* **Work item**
Scan the records below for the line containing "到 2002 年，基金会已经发展到了一定的规模，这时就需要以更加结构化的方式进行目标制定。首席执行官帕蒂·斯托尼斯菲（Patty" and the line containing "在微软，制定宏大、清晰的目标". Copy both, plus every line between, exactly.

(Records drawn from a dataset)
=====

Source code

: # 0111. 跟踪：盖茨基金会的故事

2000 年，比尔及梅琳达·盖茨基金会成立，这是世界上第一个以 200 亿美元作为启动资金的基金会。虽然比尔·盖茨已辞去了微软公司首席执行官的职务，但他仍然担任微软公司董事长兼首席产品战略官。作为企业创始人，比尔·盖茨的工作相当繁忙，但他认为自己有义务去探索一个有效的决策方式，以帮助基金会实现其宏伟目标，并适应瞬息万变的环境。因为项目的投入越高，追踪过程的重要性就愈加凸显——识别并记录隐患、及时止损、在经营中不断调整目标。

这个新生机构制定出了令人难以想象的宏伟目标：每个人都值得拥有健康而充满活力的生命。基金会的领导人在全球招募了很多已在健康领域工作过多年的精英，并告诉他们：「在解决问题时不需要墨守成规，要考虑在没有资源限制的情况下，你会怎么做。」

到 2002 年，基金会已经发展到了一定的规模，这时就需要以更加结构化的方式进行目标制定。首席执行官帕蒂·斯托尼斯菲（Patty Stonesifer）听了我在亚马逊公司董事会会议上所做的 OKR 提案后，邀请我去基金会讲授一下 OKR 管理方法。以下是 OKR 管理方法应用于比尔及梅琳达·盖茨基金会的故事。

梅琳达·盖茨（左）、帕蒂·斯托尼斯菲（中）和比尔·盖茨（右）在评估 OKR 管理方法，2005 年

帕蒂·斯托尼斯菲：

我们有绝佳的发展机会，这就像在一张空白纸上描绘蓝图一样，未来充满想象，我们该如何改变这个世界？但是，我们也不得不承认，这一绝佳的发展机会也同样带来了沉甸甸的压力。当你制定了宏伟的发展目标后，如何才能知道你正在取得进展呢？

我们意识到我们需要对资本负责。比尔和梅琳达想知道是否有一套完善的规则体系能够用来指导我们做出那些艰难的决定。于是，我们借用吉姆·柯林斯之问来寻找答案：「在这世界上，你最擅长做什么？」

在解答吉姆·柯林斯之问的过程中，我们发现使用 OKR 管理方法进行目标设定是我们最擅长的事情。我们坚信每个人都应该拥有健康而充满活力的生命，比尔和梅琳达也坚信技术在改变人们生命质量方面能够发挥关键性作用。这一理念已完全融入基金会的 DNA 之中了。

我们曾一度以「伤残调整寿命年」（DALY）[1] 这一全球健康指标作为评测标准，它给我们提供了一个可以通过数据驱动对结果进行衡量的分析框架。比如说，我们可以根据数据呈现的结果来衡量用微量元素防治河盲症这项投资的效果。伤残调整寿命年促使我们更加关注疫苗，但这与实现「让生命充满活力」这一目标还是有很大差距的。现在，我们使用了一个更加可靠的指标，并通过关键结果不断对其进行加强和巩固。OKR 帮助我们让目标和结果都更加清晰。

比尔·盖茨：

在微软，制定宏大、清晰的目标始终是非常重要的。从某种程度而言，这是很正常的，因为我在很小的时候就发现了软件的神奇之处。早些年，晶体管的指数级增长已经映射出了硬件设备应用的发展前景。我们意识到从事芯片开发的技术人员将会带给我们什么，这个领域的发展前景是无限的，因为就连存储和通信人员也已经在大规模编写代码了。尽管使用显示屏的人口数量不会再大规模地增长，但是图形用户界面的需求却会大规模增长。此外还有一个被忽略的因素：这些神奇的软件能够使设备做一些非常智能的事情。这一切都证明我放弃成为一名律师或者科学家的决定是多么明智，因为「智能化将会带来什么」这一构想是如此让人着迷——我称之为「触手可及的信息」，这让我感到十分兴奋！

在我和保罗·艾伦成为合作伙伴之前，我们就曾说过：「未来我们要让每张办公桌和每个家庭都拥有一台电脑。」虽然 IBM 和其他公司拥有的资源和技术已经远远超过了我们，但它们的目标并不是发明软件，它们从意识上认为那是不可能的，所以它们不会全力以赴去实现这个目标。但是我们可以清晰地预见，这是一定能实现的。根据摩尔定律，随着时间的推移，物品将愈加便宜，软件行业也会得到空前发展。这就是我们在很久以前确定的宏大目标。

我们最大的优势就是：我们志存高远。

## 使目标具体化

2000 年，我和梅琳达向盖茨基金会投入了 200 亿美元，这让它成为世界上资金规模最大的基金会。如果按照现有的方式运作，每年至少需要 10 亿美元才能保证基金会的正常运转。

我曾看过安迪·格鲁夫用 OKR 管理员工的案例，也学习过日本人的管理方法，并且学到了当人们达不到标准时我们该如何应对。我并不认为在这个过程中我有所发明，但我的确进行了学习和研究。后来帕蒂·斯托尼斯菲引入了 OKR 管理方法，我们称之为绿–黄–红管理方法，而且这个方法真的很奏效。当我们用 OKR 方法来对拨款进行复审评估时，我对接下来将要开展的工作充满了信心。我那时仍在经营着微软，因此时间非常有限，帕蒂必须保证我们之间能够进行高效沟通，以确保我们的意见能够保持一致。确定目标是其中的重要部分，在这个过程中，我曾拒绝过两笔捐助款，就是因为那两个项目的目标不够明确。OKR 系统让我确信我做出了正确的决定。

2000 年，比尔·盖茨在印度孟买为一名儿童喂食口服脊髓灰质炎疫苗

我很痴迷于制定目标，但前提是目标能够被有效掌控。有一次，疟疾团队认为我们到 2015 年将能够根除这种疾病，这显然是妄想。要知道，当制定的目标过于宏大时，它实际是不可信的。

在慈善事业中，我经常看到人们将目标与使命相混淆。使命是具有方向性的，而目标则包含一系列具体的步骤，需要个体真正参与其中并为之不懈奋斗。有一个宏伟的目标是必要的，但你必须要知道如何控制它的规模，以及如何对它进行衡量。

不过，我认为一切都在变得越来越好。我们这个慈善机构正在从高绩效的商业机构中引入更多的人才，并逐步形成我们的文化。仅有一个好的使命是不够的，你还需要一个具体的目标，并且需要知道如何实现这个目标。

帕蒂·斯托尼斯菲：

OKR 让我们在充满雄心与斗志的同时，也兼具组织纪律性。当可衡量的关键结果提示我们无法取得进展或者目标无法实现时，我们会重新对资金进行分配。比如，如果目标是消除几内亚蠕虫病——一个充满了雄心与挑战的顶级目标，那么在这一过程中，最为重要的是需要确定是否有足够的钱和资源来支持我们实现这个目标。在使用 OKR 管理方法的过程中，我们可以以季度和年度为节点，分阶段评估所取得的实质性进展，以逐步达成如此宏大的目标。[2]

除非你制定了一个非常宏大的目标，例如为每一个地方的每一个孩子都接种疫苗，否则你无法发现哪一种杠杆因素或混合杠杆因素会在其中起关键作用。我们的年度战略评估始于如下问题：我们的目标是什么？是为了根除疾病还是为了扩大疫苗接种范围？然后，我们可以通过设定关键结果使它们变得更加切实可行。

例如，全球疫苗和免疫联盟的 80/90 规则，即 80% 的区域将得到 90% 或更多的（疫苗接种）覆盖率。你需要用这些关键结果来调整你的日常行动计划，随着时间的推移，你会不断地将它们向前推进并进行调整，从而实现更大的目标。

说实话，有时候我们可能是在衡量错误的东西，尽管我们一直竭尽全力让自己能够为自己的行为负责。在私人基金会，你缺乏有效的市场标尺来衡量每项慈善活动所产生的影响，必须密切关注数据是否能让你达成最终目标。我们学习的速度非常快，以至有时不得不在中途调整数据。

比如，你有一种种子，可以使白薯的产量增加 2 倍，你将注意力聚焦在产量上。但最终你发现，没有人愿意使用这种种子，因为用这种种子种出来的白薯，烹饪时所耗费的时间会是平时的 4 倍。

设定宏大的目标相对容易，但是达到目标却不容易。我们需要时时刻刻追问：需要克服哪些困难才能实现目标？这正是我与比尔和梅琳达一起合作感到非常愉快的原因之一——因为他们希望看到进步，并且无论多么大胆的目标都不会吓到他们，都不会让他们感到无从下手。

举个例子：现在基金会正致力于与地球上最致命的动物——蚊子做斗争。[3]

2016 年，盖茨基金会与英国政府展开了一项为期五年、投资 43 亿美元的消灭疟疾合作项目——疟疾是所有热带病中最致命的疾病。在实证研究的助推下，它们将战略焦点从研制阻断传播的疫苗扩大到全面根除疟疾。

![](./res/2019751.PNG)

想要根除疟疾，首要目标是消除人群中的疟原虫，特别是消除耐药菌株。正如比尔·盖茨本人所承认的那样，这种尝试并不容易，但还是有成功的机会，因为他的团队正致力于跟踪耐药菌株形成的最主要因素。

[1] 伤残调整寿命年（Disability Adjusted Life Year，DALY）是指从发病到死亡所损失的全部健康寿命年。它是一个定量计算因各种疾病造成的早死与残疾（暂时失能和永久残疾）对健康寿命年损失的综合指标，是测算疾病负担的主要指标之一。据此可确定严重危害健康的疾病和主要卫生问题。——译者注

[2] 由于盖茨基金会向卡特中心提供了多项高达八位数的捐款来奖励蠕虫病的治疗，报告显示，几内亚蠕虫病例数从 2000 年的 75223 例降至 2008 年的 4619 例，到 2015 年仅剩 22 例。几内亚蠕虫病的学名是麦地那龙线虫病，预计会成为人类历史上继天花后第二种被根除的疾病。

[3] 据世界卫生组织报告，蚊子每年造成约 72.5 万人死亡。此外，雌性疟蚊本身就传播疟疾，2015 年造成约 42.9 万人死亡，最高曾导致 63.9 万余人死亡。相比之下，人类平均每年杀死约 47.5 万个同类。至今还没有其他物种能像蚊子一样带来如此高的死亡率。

=====

* **Answer to the problem**
到 2002 年，基金会已经发展到了一定的规模，这时就需要以更加结构化的方式进行目标制定。首席执行官帕蒂·斯托尼斯菲（Patty Stonesifer）听了我在亚马逊公司董事会会议上所做的 OKR 提案后，邀请我去基金会讲授一下 OKR 管理方法。以下是 OKR 管理方法应用于比尔及梅琳达·盖茨基金会的故事。

梅琳达·盖茨（左）、帕蒂·斯托尼斯菲（中）和比尔·盖茨（右）在评估 OKR 管理方法，2005 年

帕蒂·斯托尼斯菲：

我们有绝佳的发展机会，这就像在一张空白纸上描绘蓝图一样，未来充满想象，我们该如何改变这个世界？但是，我们也不得不承认，这一绝佳的发展机会也同样带来了沉甸甸的压力。当你制定了宏伟的发展目标后，如何才能知道你正在取得进展呢？

我们意识到我们需要对资本负责。比尔和梅琳达想知道是否有一套完善的规则体系能够用来指导我们做出那些艰难的决定。于是，我们借用吉姆·柯林斯之问来寻找答案：「在这世界上，你最擅长做什么？」

在解答吉姆·柯林斯之问的过程中，我们发现使用 OKR 管理方法进行目标设定是我们最擅长的事情。我们坚信每个人都应该拥有健康而充满活力的生命，比尔和梅琳达也坚信技术在改变人们生命质量方面能够发挥关键性作用。这一理念已完全融入基金会的 DNA 之中了。

我们曾一度以「伤残调整寿命年」（DALY）[1] 这一全球健康指标作为评测标准，它给我们提供了一个可以通过数据驱动对结果进行衡量的分析框架。比如说，我们可以根据数据呈现的结果来衡量用微量元素防治河盲症这项投资的效果。伤残调整寿命年促使我们更加关注疫苗，但这与实现「让生命充满活力」这一目标还是有很大差距的。现在，我们使用了一个更加可靠的指标，并通过关键结果不断对其进行加强和巩固。OKR 帮助我们让目标和结果都更加清晰。

比尔·盖茨：

在微软，制定宏大、清晰的目标始终是非常重要的。从某种程度而言，这是很正常的，因为我在很小的时候就发现了软件的神奇之处。早些年，晶体管的指数级增长已经映射出了硬件设备应用的发展前景。我们意识到从事芯片开发的技术人员将会带给我们什么，这个领域的发展前景是无限的，因为就连存储和通信人员也已经在大规模编写代码了。尽管使用显示屏的人口数量不会再大规模地增长，但是图形用户界面的需求却会大规模增长。此外还有一个被忽略的因素：这些神奇的软件能够使设备做一些非常智能的事情。这一切都证明我放弃成为一名律师或者科学家的决定是多么明智，因为「智能化将会带来什么」这一构想是如此让人着迷——我称之为「触手可及的信息」，这让我感到十分兴奋！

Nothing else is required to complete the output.